_The problem:_ Scan the data below. Pull out each line where "drivers" occurs.

_Collected data entries:_
/---

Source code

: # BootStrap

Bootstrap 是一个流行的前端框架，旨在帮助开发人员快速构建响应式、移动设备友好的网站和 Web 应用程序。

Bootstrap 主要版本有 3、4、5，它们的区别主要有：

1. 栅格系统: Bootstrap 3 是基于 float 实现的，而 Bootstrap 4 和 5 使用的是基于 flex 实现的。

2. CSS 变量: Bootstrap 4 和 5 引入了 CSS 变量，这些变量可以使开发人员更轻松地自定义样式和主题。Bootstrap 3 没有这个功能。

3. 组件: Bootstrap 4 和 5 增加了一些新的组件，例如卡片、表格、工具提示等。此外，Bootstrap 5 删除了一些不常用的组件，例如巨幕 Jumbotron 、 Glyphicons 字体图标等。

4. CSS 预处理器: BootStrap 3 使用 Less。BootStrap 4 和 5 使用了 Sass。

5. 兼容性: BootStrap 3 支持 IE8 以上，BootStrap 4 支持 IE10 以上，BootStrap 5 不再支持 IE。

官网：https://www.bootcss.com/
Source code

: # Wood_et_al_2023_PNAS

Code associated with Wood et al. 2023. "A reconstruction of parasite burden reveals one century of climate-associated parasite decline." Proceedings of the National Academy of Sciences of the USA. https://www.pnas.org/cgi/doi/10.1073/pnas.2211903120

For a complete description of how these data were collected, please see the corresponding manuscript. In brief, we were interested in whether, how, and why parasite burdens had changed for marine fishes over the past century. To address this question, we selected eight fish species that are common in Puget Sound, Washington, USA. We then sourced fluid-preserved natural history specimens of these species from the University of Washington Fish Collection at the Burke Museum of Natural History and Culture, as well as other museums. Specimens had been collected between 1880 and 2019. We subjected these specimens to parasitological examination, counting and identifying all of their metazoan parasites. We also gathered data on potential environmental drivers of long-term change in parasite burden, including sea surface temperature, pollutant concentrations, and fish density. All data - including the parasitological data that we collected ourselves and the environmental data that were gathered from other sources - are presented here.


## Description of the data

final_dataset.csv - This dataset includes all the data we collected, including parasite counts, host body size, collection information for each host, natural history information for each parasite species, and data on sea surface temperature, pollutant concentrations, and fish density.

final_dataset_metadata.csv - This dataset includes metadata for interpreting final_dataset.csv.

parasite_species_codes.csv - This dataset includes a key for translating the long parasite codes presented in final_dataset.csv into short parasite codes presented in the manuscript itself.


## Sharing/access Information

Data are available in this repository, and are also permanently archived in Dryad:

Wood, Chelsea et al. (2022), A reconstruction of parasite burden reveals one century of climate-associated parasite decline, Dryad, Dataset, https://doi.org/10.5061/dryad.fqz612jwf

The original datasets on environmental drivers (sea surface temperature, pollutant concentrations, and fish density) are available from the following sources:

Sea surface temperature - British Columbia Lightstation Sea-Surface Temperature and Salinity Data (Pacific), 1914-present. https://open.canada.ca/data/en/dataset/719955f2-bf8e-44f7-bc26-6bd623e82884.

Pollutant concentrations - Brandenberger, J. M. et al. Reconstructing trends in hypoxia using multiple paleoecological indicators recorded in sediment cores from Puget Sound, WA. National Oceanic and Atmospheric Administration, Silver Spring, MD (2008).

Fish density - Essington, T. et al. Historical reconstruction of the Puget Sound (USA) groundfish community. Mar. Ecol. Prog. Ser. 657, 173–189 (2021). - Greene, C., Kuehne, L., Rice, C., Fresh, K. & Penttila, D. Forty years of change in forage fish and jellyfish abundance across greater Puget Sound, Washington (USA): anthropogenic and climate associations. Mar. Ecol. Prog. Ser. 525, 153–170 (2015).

\---

_Solved exercise:_
For a complete description of how these data were collected, please see the corresponding manuscript. In brief, we were interested in whether, how, and why parasite burdens had changed for marine fishes over the past century. To address this question, we selected eight fish species that are common in Puget Sound, Washington, USA. We then sourced fluid-preserved natural history specimens of these species from the University of Washington Fish Collection at the Burke Museum of Natural History and Culture, as well as other museums. Specimens had been collected between 1880 and 2019. We subjected these specimens to parasitological examination, counting and identifying all of their metazoan parasites. We also gathered data on potential environmental drivers of long-term change in parasite burden, including sea surface temperature, pollutant concentrations, and fish density. All data - including the parasitological data that we collected ourselves and the environmental data that were gathered from other sources - are presented here.
The original datasets on environmental drivers (sea surface temperature, pollutant concentrations, and fish density) are available from the following sources:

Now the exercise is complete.